Dataset records:

▶

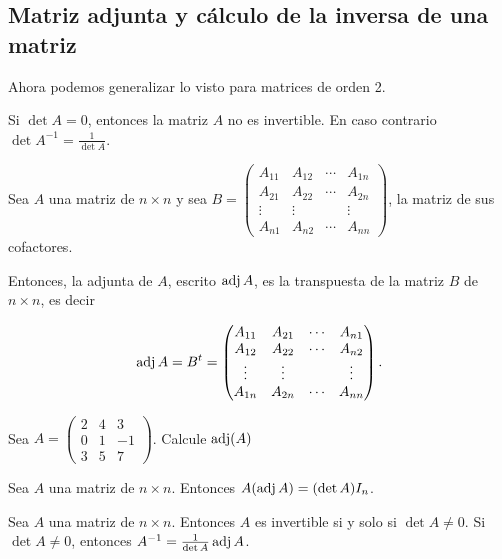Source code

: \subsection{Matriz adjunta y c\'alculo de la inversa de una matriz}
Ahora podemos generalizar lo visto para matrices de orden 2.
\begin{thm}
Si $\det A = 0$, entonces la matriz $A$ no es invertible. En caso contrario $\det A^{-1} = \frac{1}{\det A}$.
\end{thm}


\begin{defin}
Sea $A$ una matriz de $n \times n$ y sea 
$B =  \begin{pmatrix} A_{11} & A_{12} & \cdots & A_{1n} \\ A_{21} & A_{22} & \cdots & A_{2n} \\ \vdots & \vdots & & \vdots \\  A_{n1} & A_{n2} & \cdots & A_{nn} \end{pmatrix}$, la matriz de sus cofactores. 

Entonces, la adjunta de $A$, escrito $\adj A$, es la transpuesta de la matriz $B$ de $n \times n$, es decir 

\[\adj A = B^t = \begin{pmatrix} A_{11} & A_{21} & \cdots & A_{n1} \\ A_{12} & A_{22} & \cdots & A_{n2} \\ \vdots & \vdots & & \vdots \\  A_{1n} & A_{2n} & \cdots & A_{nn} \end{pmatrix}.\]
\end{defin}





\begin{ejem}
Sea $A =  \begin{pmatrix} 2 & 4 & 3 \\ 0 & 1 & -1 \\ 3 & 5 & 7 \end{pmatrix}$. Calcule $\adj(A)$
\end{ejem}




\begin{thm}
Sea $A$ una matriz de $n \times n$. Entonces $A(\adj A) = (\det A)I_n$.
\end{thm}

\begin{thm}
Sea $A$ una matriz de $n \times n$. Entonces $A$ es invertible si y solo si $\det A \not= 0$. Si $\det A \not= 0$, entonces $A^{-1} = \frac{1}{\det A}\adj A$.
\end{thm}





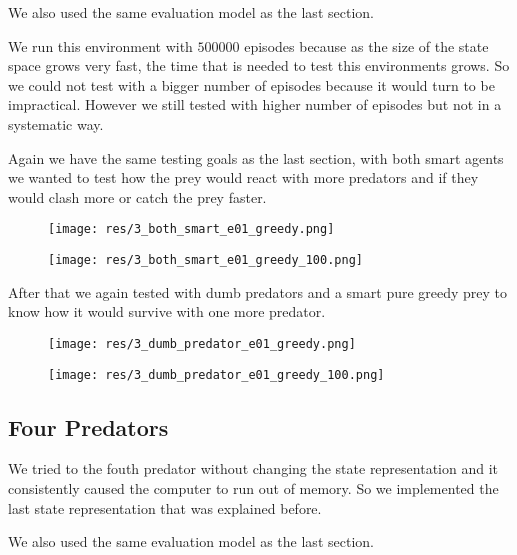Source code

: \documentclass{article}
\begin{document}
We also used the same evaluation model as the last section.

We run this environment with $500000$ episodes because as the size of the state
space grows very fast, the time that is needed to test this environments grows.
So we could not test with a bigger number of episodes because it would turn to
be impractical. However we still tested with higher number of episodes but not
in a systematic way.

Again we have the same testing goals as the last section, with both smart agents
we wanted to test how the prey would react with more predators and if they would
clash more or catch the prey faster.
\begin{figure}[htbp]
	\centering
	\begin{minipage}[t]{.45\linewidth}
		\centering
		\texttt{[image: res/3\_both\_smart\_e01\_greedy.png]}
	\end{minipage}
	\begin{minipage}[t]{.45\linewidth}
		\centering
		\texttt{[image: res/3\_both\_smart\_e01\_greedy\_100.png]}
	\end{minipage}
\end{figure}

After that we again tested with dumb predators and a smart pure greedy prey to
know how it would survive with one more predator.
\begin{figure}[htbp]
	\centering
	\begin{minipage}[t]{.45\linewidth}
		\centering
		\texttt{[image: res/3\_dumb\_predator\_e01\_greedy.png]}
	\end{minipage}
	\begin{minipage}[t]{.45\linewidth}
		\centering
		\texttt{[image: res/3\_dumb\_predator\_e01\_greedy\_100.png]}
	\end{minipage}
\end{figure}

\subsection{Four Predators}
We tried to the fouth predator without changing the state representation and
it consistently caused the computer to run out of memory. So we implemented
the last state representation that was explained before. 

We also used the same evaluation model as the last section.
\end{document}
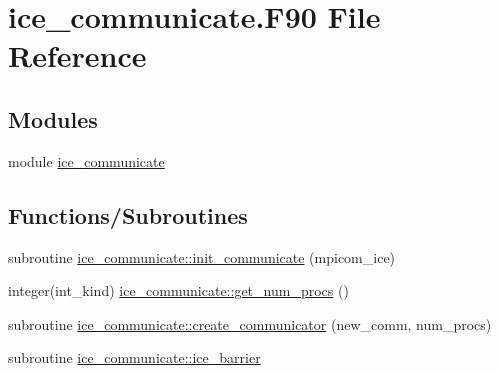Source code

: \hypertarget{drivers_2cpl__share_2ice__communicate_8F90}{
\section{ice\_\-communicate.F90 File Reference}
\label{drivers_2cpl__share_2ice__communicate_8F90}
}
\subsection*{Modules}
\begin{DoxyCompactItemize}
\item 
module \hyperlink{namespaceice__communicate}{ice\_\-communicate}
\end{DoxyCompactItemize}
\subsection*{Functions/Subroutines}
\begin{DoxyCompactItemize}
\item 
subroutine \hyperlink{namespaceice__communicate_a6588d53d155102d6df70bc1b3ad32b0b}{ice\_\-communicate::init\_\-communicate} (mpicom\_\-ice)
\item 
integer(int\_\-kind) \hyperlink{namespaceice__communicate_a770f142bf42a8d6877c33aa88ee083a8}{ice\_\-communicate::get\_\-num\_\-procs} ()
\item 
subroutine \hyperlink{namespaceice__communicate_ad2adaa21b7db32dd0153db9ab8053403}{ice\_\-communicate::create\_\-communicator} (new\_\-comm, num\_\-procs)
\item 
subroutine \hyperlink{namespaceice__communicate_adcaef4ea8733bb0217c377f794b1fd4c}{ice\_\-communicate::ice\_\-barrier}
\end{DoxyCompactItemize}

◀

_How to complete this task_.
Hand back all the entries exactly, leaving out the pictures.

_Response_.
Source code

: \subsection{Matriz adjunta y c\'alculo de la inversa de una matriz}
Ahora podemos generalizar lo visto para matrices de orden 2.
\begin{thm}
Si $\det A = 0$, entonces la matriz $A$ no es invertible. En caso contrario $\det A^{-1} = \frac{1}{\det A}$.
\end{thm}


\begin{defin}
Sea $A$ una matriz de $n \times n$ y sea 
$B =  \begin{pmatrix} A_{11} & A_{12} & \cdots & A_{1n} \\ A_{21} & A_{22} & \cdots & A_{2n} \\ \vdots & \vdots & & \vdots \\  A_{n1} & A_{n2} & \cdots & A_{nn} \end{pmatrix}$, la matriz de sus cofactores. 

Entonces, la adjunta de $A$, escrito $\adj A$, es la transpuesta de la matriz $B$ de $n \times n$, es decir 

\[\adj A = B^t = \begin{pmatrix} A_{11} & A_{21} & \cdots & A_{n1} \\ A_{12} & A_{22} & \cdots & A_{n2} \\ \vdots & \vdots & & \vdots \\  A_{1n} & A_{2n} & \cdots & A_{nn} \end{pmatrix}.\]
\end{defin}





\begin{ejem}
Sea $A =  \begin{pmatrix} 2 & 4 & 3 \\ 0 & 1 & -1 \\ 3 & 5 & 7 \end{pmatrix}$. Calcule $\adj(A)$
\end{ejem}




\begin{thm}
Sea $A$ una matriz de $n \times n$. Entonces $A(\adj A) = (\det A)I_n$.
\end{thm}

\begin{thm}
Sea $A$ una matriz de $n \times n$. Entonces $A$ es invertible si y solo si $\det A \not= 0$. Si $\det A \not= 0$, entonces $A^{-1} = \frac{1}{\det A}\adj A$.
\end{thm}





Source code

: \documentclass{article}
\begin{document}
We also used the same evaluation model as the last section.

We run this environment with $500000$ episodes because as the size of the state
space grows very fast, the time that is needed to test this environments grows.
So we could not test with a bigger number of episodes because it would turn to
be impractical. However we still tested with higher number of episodes but not
in a systematic way.

Again we have the same testing goals as the last section, with both smart agents
we wanted to test how the prey would react with more predators and if they would
clash more or catch the prey faster.
\begin{figure}[htbp]
	\centering
	\begin{minipage}[t]{.45\linewidth}
		\centering
		\texttt{[image: res/3\_both\_smart\_e01\_greedy.png]}
	\end{minipage}
	\begin{minipage}[t]{.45\linewidth}
		\centering
		\texttt{[image: res/3\_both\_smart\_e01\_greedy\_100.png]}
	\end{minipage}
\end{figure}

After that we again tested with dumb predators and a smart pure greedy prey to
know how it would survive with one more predator.
\begin{figure}[htbp]
	\centering
	\begin{minipage}[t]{.45\linewidth}
		\centering
		\texttt{[image: res/3\_dumb\_predator\_e01\_greedy.png]}
	\end{minipage}
	\begin{minipage}[t]{.45\linewidth}
		\centering
		\texttt{[image: res/3\_dumb\_predator\_e01\_greedy\_100.png]}
	\end{minipage}
\end{figure}

\subsection{Four Predators}
We tried to the fouth predator without changing the state representation and
it consistently caused the computer to run out of memory. So we implemented
the last state representation that was explained before. 

We also used the same evaluation model as the last section.
\end{document}
Source code

: \hypertarget{drivers_2cpl__share_2ice__communicate_8F90}{
\section{ice\_\-communicate.F90 File Reference}
\label{drivers_2cpl__share_2ice__communicate_8F90}
}
\subsection*{Modules}
\begin{DoxyCompactItemize}
\item 
module \hyperlink{namespaceice__communicate}{ice\_\-communicate}
\end{DoxyCompactItemize}
\subsection*{Functions/Subroutines}
\begin{DoxyCompactItemize}
\item 
subroutine \hyperlink{namespaceice__communicate_a6588d53d155102d6df70bc1b3ad32b0b}{ice\_\-communicate::init\_\-communicate} (mpicom\_\-ice)
\item 
integer(int\_\-kind) \hyperlink{namespaceice__communicate_a770f142bf42a8d6877c33aa88ee083a8}{ice\_\-communicate::get\_\-num\_\-procs} ()
\item 
subroutine \hyperlink{namespaceice__communicate_ad2adaa21b7db32dd0153db9ab8053403}{ice\_\-communicate::create\_\-communicator} (new\_\-comm, num\_\-procs)
\item 
subroutine \hyperlink{namespaceice__communicate_adcaef4ea8733bb0217c377f794b1fd4c}{ice\_\-communicate::ice\_\-barrier}
\end{DoxyCompactItemize}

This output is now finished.